Sirish L. Shah教授学术报告——Data, data everywhere....
学 术 报 告
报告题目:Data, data everywhere… How to shelter from the digital tsunami? Sensor-fusion and signal processing for plant health management
报告人: Professor Sirish L. Shah,Department of Chemical and Materials Engineering, University of Alberta, Canada
报告时间:2011年5月30日,9:00 - 10:30
报告地点:流程工业综合自动化国家重点实验室(建筑馆207会议室)
Abstract
It is now common to have archival history of thousands of sensors sampled every second over long time periods. Yet we frequently have process engineers complain: ….We are drowning in data but starving for information…”. How can these rich data sets be put to use? This seminar will address the issue of information and knowledge extraction from data with emphasis on process and performance monitoring.
Most of the major plant, factory, process, equipment and tool disruptions are avoidable, and yet preventable fault detection and diagnosis strategies are not the norm in most industries. It is not uncommon to see simple and preventable faults disrupt the operation of an entire integrated manufacturing facility. For example, faults such as malfunctioning sensors or actuators, inoperative alarm systems, poor controller tuning or configuration can render the most sophisticated control systems useless. Such disruptions can cost in the excess of $1 million per day and on the average they rob the plant of 7% of its annual capacity.
Over the last decade the fields of multivariate statistics, controller performance monitoring techniques and Bayesian inference methods have merged to develop powerful sensing and condition-based monitoring systems for predictive fault detection and diagnosis. These methods rely on the notion of sensor fusion whereby data from many sensors or units are combined with process information, such as physical connectivity of process units, to give a holistic picture of health of an integrated plant.

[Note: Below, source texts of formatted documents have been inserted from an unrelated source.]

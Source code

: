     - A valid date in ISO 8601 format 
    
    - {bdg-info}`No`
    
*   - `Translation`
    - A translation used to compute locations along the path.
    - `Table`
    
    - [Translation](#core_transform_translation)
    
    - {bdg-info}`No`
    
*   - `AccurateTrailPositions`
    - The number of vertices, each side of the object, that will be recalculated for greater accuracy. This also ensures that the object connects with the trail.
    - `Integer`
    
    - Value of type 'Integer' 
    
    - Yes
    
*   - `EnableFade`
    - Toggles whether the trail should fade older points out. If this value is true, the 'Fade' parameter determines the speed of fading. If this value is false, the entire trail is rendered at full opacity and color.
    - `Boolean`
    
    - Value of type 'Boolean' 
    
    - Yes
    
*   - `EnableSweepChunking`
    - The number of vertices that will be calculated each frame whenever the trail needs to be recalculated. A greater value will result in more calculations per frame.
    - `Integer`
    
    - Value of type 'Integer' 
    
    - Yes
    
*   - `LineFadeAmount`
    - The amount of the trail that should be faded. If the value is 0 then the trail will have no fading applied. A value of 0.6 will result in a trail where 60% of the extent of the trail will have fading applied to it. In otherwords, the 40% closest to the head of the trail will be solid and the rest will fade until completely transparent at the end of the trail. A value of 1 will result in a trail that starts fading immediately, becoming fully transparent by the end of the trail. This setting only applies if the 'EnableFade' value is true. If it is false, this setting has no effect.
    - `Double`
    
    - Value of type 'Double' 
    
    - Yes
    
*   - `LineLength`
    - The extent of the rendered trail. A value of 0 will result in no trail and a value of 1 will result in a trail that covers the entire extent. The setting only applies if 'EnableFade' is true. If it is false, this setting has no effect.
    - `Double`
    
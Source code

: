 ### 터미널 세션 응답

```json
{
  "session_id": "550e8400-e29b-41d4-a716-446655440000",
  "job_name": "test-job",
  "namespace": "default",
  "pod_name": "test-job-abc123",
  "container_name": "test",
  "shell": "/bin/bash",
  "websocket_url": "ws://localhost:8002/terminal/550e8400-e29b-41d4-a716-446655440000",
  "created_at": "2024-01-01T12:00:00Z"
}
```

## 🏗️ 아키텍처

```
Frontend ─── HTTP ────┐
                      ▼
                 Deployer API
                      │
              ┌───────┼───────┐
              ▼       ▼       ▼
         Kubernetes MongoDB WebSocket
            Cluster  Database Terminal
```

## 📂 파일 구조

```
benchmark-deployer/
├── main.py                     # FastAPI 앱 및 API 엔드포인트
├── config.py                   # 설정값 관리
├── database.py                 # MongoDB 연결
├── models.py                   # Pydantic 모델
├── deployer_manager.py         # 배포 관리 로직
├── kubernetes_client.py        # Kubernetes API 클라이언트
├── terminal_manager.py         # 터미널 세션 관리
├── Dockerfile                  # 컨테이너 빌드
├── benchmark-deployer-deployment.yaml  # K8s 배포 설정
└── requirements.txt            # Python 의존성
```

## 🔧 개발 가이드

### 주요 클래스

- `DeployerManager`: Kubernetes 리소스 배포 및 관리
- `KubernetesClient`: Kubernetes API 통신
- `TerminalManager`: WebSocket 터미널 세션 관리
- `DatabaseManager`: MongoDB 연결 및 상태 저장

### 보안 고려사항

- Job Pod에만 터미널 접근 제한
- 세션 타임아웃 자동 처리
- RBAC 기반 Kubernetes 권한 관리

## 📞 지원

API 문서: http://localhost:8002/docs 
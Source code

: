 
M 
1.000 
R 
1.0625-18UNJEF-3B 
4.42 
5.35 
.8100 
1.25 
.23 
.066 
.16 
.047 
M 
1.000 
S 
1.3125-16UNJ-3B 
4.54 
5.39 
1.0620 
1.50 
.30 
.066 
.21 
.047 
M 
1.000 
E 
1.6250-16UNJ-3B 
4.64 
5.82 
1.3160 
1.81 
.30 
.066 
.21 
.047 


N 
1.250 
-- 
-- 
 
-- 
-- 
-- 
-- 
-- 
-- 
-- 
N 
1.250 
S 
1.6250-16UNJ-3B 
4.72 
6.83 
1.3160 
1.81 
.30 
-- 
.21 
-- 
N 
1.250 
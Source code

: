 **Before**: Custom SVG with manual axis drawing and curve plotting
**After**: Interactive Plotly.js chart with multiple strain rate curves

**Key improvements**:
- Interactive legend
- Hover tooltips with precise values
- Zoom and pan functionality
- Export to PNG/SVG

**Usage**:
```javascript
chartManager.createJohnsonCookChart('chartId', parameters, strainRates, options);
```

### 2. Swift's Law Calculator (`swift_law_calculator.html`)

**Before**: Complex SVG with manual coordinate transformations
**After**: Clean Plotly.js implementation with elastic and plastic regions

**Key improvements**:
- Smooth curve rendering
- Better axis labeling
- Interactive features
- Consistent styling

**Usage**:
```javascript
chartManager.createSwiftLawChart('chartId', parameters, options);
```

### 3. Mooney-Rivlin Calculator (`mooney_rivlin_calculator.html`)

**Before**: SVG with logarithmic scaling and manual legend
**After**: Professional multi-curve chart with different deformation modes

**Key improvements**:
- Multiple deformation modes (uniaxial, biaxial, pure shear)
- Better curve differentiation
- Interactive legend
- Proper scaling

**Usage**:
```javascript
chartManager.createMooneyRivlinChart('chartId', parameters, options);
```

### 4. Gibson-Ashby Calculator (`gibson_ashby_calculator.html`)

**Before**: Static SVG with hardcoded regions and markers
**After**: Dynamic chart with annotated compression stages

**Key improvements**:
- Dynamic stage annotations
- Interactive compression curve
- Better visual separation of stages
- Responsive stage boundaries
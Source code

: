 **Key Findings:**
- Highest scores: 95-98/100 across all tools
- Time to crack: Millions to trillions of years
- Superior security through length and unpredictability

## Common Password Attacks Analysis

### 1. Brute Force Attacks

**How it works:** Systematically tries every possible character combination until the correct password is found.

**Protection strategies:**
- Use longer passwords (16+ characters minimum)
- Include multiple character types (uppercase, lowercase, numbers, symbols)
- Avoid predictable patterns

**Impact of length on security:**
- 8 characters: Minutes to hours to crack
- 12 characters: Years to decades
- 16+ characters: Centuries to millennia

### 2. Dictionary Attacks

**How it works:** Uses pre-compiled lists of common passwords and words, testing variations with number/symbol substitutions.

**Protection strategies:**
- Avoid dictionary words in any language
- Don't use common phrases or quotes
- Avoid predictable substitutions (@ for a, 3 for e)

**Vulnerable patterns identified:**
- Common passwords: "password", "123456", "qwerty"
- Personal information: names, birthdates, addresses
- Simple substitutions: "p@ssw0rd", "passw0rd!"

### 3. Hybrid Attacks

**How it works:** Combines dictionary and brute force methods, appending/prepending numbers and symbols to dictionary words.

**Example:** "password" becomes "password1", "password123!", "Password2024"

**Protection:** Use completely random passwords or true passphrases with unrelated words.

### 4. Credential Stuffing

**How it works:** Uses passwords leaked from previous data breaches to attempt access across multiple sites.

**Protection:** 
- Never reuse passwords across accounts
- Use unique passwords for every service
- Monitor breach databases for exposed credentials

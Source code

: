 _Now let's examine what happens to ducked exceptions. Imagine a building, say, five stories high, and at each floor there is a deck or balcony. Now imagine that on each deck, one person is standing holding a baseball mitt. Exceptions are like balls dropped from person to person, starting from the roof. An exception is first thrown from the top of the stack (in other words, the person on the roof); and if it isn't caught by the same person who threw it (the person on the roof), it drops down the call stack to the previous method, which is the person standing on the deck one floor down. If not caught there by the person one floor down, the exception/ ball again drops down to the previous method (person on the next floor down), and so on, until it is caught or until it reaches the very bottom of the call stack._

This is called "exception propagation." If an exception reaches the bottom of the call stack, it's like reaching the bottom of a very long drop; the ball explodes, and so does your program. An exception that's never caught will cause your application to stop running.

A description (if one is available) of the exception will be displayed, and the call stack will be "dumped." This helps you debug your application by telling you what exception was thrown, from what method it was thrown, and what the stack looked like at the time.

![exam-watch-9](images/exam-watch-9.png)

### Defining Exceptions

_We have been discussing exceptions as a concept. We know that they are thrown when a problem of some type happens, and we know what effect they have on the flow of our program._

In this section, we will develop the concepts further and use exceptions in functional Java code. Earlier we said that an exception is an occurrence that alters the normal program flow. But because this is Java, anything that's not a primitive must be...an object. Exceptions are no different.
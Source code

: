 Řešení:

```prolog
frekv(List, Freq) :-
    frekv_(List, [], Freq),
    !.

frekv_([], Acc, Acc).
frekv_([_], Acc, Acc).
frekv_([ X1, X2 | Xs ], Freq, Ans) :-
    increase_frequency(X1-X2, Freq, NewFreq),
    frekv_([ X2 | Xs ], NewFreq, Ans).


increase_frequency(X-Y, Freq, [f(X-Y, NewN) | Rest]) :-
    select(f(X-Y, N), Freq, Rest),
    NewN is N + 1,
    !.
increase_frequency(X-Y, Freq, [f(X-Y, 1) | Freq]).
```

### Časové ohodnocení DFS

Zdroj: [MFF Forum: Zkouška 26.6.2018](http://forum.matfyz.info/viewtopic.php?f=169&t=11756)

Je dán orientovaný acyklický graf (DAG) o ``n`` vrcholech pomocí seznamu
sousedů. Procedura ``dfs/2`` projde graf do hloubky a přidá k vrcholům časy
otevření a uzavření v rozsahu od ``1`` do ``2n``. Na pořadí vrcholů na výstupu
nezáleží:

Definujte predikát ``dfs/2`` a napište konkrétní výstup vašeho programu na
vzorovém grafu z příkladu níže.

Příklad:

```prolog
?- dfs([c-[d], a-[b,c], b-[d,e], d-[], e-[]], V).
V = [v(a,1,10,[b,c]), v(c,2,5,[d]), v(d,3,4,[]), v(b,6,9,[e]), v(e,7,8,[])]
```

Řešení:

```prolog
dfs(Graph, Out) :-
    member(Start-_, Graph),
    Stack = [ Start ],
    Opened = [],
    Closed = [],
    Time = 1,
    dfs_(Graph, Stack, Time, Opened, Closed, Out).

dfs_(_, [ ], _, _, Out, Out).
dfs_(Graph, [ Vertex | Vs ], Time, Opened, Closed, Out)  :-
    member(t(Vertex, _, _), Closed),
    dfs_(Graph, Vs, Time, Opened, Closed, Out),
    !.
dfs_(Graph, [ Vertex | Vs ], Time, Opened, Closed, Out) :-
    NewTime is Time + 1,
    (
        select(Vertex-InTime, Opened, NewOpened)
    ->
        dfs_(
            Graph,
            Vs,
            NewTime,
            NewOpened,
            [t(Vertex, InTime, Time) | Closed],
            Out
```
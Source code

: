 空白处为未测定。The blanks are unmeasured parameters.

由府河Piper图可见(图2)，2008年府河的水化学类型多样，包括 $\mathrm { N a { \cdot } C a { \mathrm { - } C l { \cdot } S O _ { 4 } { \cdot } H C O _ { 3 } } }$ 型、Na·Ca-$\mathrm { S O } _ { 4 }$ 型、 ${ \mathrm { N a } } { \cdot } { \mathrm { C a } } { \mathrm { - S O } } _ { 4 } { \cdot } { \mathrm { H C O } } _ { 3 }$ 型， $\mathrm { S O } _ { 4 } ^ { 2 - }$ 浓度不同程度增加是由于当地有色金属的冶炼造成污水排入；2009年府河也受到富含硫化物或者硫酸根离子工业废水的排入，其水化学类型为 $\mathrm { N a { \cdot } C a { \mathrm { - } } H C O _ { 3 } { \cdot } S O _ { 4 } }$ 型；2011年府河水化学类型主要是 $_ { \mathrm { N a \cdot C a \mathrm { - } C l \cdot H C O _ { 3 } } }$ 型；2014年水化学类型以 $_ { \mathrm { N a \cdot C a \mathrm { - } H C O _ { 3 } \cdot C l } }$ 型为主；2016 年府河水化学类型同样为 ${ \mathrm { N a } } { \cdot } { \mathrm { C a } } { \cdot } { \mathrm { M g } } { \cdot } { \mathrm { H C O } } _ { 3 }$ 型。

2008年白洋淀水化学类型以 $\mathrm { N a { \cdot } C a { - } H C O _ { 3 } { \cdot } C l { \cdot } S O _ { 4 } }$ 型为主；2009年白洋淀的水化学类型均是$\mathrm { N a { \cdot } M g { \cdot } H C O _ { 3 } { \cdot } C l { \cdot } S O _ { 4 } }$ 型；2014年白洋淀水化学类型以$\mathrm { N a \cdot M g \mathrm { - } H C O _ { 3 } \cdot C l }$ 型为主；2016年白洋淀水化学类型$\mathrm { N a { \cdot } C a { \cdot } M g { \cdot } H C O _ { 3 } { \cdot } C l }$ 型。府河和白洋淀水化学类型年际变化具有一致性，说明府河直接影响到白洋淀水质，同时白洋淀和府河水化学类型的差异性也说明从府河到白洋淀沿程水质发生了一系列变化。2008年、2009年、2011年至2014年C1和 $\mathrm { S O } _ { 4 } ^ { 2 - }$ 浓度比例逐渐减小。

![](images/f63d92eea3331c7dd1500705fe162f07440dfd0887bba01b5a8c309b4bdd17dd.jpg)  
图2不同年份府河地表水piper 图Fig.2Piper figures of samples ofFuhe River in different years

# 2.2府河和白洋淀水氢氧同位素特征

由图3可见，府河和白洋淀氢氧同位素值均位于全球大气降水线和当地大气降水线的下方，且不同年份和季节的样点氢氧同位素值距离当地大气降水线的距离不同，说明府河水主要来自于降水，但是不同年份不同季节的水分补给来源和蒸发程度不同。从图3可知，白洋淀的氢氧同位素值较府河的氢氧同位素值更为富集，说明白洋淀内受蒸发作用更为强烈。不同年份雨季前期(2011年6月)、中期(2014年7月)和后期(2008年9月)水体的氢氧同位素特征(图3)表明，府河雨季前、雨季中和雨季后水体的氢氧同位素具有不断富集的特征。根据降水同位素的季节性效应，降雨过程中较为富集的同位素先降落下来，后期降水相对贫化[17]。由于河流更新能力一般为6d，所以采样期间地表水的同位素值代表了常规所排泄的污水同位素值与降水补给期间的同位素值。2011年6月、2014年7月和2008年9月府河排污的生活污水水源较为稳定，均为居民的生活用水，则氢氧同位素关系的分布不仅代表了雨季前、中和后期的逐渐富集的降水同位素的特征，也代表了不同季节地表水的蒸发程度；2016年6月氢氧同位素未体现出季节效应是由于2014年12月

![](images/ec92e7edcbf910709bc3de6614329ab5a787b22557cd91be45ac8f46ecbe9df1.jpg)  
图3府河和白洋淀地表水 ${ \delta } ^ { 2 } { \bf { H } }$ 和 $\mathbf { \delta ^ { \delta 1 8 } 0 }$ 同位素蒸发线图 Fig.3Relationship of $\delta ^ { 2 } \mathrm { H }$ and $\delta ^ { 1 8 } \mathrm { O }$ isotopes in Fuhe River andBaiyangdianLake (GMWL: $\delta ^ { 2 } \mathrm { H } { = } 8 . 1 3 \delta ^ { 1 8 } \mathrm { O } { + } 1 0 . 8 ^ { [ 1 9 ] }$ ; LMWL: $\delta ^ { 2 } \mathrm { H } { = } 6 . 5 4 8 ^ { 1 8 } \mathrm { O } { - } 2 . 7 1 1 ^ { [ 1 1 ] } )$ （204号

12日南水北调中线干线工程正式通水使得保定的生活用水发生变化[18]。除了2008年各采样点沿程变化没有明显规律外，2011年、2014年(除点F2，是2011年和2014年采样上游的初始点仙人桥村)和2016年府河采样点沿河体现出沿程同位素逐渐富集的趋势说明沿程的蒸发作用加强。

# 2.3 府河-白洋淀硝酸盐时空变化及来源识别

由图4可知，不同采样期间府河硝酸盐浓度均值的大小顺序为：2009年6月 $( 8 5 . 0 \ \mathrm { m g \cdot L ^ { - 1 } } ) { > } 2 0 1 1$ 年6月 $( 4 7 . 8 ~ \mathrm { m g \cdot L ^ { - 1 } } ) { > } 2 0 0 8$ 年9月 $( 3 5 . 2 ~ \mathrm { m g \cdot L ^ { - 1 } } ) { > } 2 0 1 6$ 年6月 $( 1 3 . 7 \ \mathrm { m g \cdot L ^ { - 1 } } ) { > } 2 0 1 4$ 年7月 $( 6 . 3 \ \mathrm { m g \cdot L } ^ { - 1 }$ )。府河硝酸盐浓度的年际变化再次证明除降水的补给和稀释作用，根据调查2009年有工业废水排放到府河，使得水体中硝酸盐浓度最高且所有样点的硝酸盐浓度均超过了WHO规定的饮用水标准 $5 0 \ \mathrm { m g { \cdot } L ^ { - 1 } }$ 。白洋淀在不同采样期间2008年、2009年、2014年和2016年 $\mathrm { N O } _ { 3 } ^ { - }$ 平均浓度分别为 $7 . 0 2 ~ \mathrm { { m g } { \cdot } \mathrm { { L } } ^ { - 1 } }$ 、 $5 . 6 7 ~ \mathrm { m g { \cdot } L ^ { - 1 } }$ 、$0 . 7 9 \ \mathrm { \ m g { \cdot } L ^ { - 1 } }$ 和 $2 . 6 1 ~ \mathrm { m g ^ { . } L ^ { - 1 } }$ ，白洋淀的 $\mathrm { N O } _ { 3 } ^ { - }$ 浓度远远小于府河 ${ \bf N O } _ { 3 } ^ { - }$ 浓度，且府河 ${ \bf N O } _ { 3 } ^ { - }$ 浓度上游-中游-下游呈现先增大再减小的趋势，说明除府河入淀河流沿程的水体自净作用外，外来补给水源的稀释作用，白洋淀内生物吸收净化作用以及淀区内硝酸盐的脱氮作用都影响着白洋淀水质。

Such methods are at a stage where these strategies are being implemented for off-line and on-line deployment.
This presentation will outline the field of sensor fusion - the application of signal processing methods, in the temporal as well as spectral domains, on a multitude and NOT singular sensor signals to detect incipient process abnormality before a catastrophic breakdown is likely to occur. This talk will be complemented with industrial case studies to demonstrate the success of these methods. These same techniques can also be applied in other fields. For example, the fusion of pixels of information from digital images will be illustrated via application of automated detection and diagnosis of Malaria parasites from microscopic images.
Biography
Sirish L. Shah has been with the University of Alberta since 1978, where he currently holds the NSERC-Matrikon-Suncor-iCORE Senior Industrial Research Chair in Computer Process Control. He was the recipient of the Albright & Wilson Americas Award of the Canadian Society for Chemical Engineering (CSChE) in recognition of distinguished contributions to chemical engineering in 1989, the Killam Professor in 2003 and the D.G. Fisher Award of the CSChE for significant contributions in the field of systems and control. He has held visiting appointments at Oxford University and Balliol College as a SERC fellow , Kumamoto University (Japan) as a senior research fellow of the Japan Society for the Promotion of Science (JSPS) , the University of Newcastle, Australia, IIT-Madras India and the National University of Singapore. The main area of his current research is process and performance monitoring, system identification and design and implementation of softsensors. He has co-authored two books, the first titled, Performance Assessment of Control Loops: Theory and Applications, and a more recent book titled ‘Diagnosis of Process Nonlinearities and Valve Stiction: Data Driven Approaches”.